There is only one genetic study in Brazilian NAFLD patients, and TM6SF2 polymorphism has not yet been analyzed in this population. As Brazilian NAFLD subjects have been reported as an admixed population presenting diverse genetic ancestry contributions, it is relevant to study the associations between various genotypes and fatty liver disease progression.
We aimed to investigate the association between PNPLA3 and TM6SF2 genotypes and clinical parameters of NAFLD, and analyzed the genotype variations as markers of liver histological features in adult Brazilian NAFLD patients. We also investigated the distribution of these genotype variations among Brazilians.
This cross-sectional study enrolled 285 individuals, of which 148 patients had features of NAFLD (case patients) and 137 were non-NAFLD control subjects. NAFLD was diagnosed based on hepatic steatosis by liver ultrasonography and exclusion of other causes of liver disease. Patients who had decompensated cirrhosis or were taking drugs that induce steatosis were excluded. From the total of NAFLD patients, 65 underwent liver biopsy according to the clinical protocol of increased risk for NASH and/or advanced fibrosis. DNA was obtained for genotyping PNPLA3 at rs738409 and TM6SF2 at rs58542926.
PNPLA3 CC, CG and GG genotype frequencies were 37%, 44% and 19%, respectively, in NAFLD patients and were 58%, 31% and 10% in controls (P < 0.001). In a model adjusted for gender, age, body mass index and type 2 diabetes mellitus, the G allele increased the chance of NAFLD (OR = 1.69, 95%CI: 1.21-2.36, P = 0.002) and NASH (OR = 3.50, 95%CI: 1.84-6.64, P < 0.001). The chance of NASH was even higher with GG homozygosis (OR = 5.53, 95%CI: 2.04-14.92, P = 0.001). No association was found between G allele and the features of metabolic syndrome. In the histological assessment, PNPLA3 genotype was not associated with steatosis grade, although GG homozygosis increased the chance of significant NASH activity (OR = 17.11, 95%CI: 1.87-156.25, P = 0.01) and fibrosis (OR = 7.42, 95%CI: 1.55-34.47, P = 0.01) in the same adjusted model. TM6SF2 CC, CT and TT genotype frequencies were 83%, 15% and 0.7%, respectively, in NAFLD patients and were 84%, 16% and 0.7% in controls (P = 0.78). Presence of the T allele was not associated with NAFLD or NASH, or with histological features.
PNPLA3 may be involved in the susceptibility and progression of NAFLD and NASH in the Brazilian population. More advanced histological liver disease was associated with the G allele. The TM6SF2 genetic variants were not associated with NAFLD susceptibility and progressive histological forms in the population studied.

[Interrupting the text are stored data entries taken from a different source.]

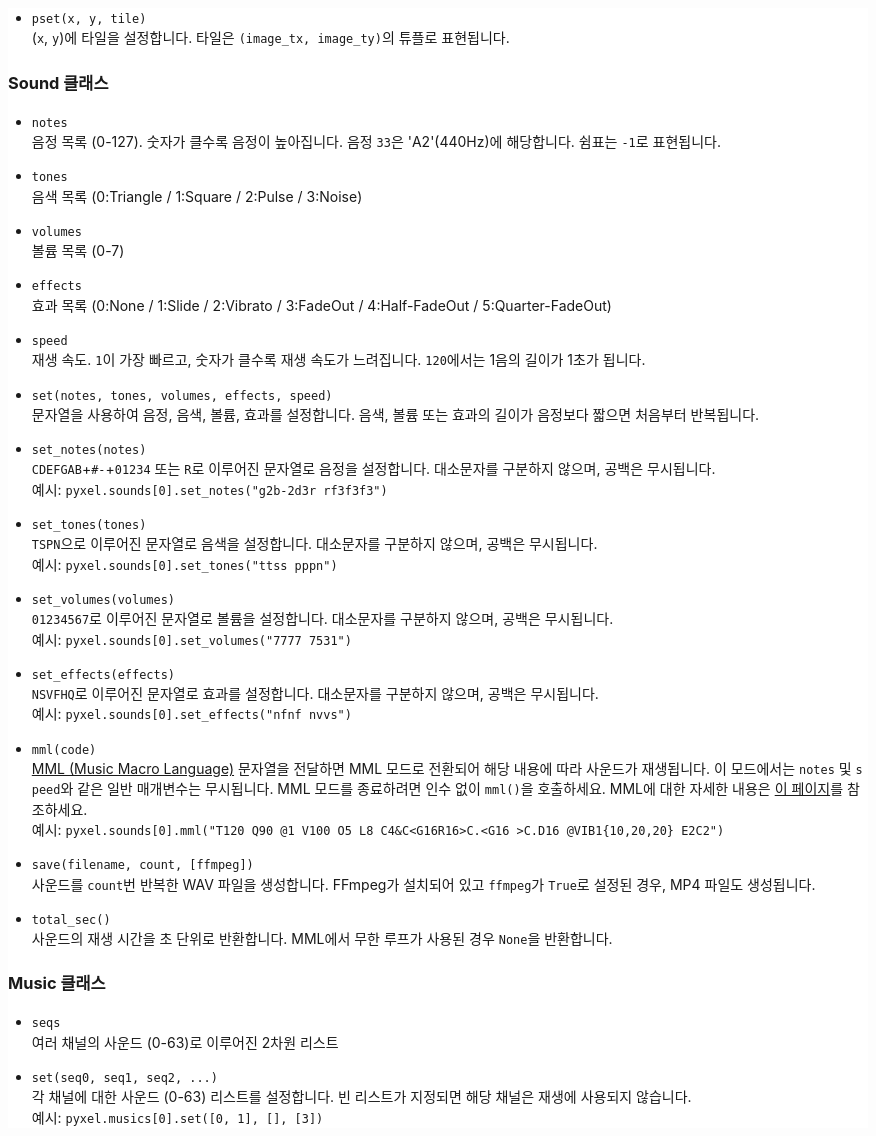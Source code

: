 - `pset(x, y, tile)`<br>
  (`x`, `y`)에 타일을 설정합니다. 타일은 `(image_tx, image_ty)`의 튜플로 표현됩니다.

### Sound 클래스

- `notes`<br>
  음정 목록 (0-127). 숫자가 클수록 음정이 높아집니다. 음정 `33`은 'A2'(440Hz)에 해당합니다. 쉼표는 `-1`로 표현됩니다.

- `tones`<br>
  음색 목록 (0:Triangle / 1:Square / 2:Pulse / 3:Noise)

- `volumes`<br>
  볼륨 목록 (0-7)

- `effects`<br>
  효과 목록 (0:None / 1:Slide / 2:Vibrato / 3:FadeOut / 4:Half-FadeOut / 5:Quarter-FadeOut)

- `speed`<br>
  재생 속도. `1`이 가장 빠르고, 숫자가 클수록 재생 속도가 느려집니다. `120`에서는 1음의 길이가 1초가 됩니다.

- `set(notes, tones, volumes, effects, speed)`<br>
  문자열을 사용하여 음정, 음색, 볼륨, 효과를 설정합니다. 음색, 볼륨 또는 효과의 길이가 음정보다 짧으면 처음부터 반복됩니다.

- `set_notes(notes)`<br>
  `CDEFGAB`+`#-`+`01234` 또는 `R`로 이루어진 문자열로 음정을 설정합니다. 대소문자를 구분하지 않으며, 공백은 무시됩니다.<br>
  예시: `pyxel.sounds[0].set_notes("g2b-2d3r rf3f3f3")`

- `set_tones(tones)`<br>
  `TSPN`으로 이루어진 문자열로 음색을 설정합니다. 대소문자를 구분하지 않으며, 공백은 무시됩니다.<br>
  예시: `pyxel.sounds[0].set_tones("ttss pppn")`

- `set_volumes(volumes)`<br>
  `01234567`로 이루어진 문자열로 볼륨을 설정합니다. 대소문자를 구분하지 않으며, 공백은 무시됩니다.<br>
  예시: `pyxel.sounds[0].set_volumes("7777 7531")`

- `set_effects(effects)`<br>
  `NSVFHQ`로 이루어진 문자열로 효과를 설정합니다. 대소문자를 구분하지 않으며, 공백은 무시됩니다.<br>
  예시: `pyxel.sounds[0].set_effects("nfnf nvvs")`

- `mml(code)`<br>
  [MML (Music Macro Language)](https://en.wikipedia.org/wiki/Music_Macro_Language) 문자열을 전달하면 MML 모드로 전환되어 해당 내용에 따라 사운드가 재생됩니다. 이 모드에서는 `notes` 및 `speed`와 같은 일반 매개변수는 무시됩니다. MML 모드를 종료하려면 인수 없이 `mml()`을 호출하세요. MML에 대한 자세한 내용은 [이 페이지](faq-en.md)를 참조하세요.<br>
  예시: `pyxel.sounds[0].mml("T120 Q90 @1 V100 O5 L8 C4&C<G16R16>C.<G16 >C.D16 @VIB1{10,20,20} E2C2")`

- `save(filename, count, [ffmpeg])`<br>
  사운드를 `count`번 반복한 WAV 파일을 생성합니다. FFmpeg가 설치되어 있고 `ffmpeg`가 `True`로 설정된 경우, MP4 파일도 생성됩니다.

- `total_sec()`<br>
  사운드의 재생 시간을 초 단위로 반환합니다. MML에서 무한 루프가 사용된 경우 `None`을 반환합니다.

### Music 클래스

- `seqs`<br>
  여러 채널의 사운드 (0-63)로 이루어진 2차원 리스트

- `set(seq0, seq1, seq2, ...)`<br>
  각 채널에 대한 사운드 (0-63) 리스트를 설정합니다. 빈 리스트가 지정되면 해당 채널은 재생에 사용되지 않습니다.<br>
  예시: `pyxel.musics[0].set([0, 1], [], [3])`
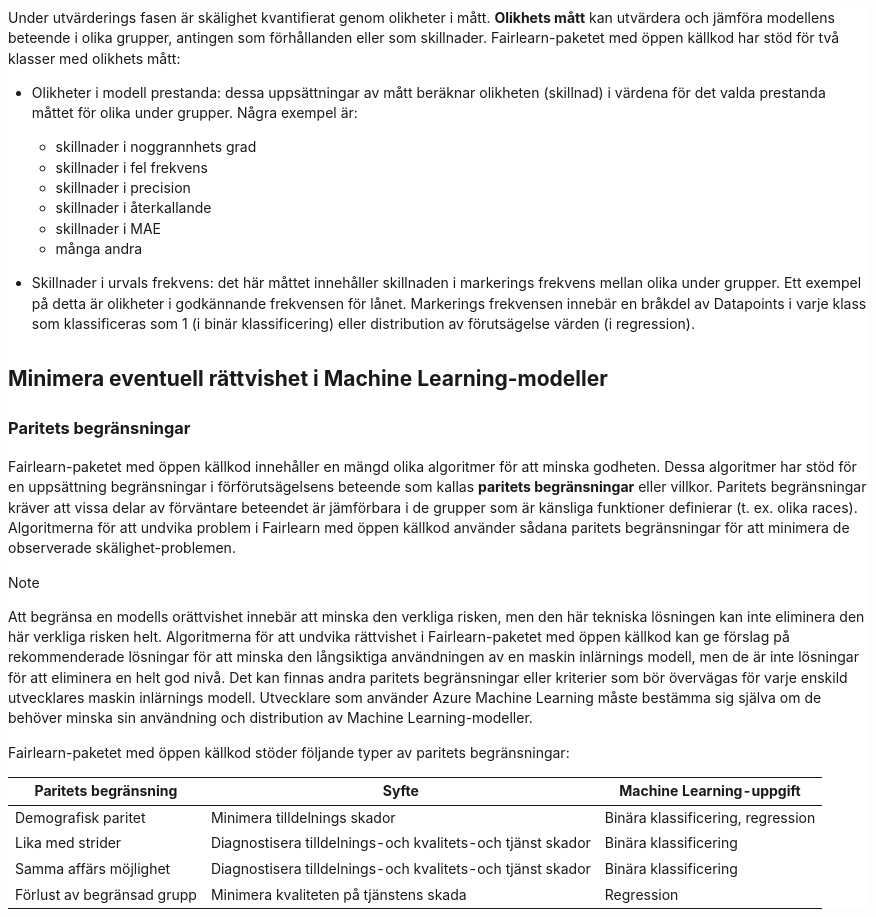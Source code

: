 Under utvärderings fasen är skälighet kvantifierat genom olikheter i mått. **Olikhets mått** kan utvärdera och jämföra modellens beteende i olika grupper, antingen som förhållanden eller som skillnader. Fairlearn-paketet med öppen källkod har stöd för två klasser med olikhets mått:


- Olikheter i modell prestanda: dessa uppsättningar av mått beräknar olikheten (skillnad) i värdena för det valda prestanda måttet för olika under grupper. Några exempel är:

  - skillnader i noggrannhets grad
  - skillnader i fel frekvens
  - skillnader i precision
  - skillnader i återkallande
  - skillnader i MAE
  - många andra

- Skillnader i urvals frekvens: det här måttet innehåller skillnaden i markerings frekvens mellan olika under grupper. Ett exempel på detta är olikheter i godkännande frekvensen för lånet. Markerings frekvensen innebär en bråkdel av Datapoints i varje klass som klassificeras som 1 (i binär klassificering) eller distribution av förutsägelse värden (i regression).

## <a name="mitigate-unfairness-in-machine-learning-models"></a>Minimera eventuell rättvishet i Machine Learning-modeller

### <a name="parity-constraints"></a>Paritets begränsningar

Fairlearn-paketet med öppen källkod innehåller en mängd olika algoritmer för att minska godheten. Dessa algoritmer har stöd för en uppsättning begränsningar i förförutsägelsens beteende som kallas **paritets begränsningar** eller villkor. Paritets begränsningar kräver att vissa delar av förväntare beteendet är jämförbara i de grupper som är känsliga funktioner definierar (t. ex. olika races). Algoritmerna för att undvika problem i Fairlearn med öppen källkod använder sådana paritets begränsningar för att minimera de observerade skälighet-problemen.

>[!NOTE]
> Att begränsa en modells orättvishet innebär att minska den verkliga risken, men den här tekniska lösningen kan inte eliminera den här verkliga risken helt.  Algoritmerna för att undvika rättvishet i Fairlearn-paketet med öppen källkod kan ge förslag på rekommenderade lösningar för att minska den långsiktiga användningen av en maskin inlärnings modell, men de är inte lösningar för att eliminera en helt god nivå.  Det kan finnas andra paritets begränsningar eller kriterier som bör övervägas för varje enskild utvecklares maskin inlärnings modell. Utvecklare som använder Azure Machine Learning måste bestämma sig själva om de behöver minska sin användning och distribution av Machine Learning-modeller.  

Fairlearn-paketet med öppen källkod stöder följande typer av paritets begränsningar: 

|Paritets begränsning  | Syfte  |Machine Learning-uppgift  |
|---------|---------|---------|
|Demografisk paritet     |  Minimera tilldelnings skador | Binära klassificering, regression |
|Lika med strider  | Diagnostisera tilldelnings-och kvalitets-och tjänst skador | Binära klassificering        |
|Samma affärs möjlighet | Diagnostisera tilldelnings-och kvalitets-och tjänst skador | Binära klassificering        |
|Förlust av begränsad grupp     |  Minimera kvaliteten på tjänstens skada | Regression |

The description of variant genotypes distribution in NAFLD Brazilian patients contributes to a better understanding of the disease clinical characteristics and atypical features in this population. As the TM6SF2 polymorphism is less frequent in the general population, investigations with larger sample are needed. Further studies may investigate additional particular components of fatty liver disease in Brazil. The role of genotyping assessment for risk stratification is still uncertain.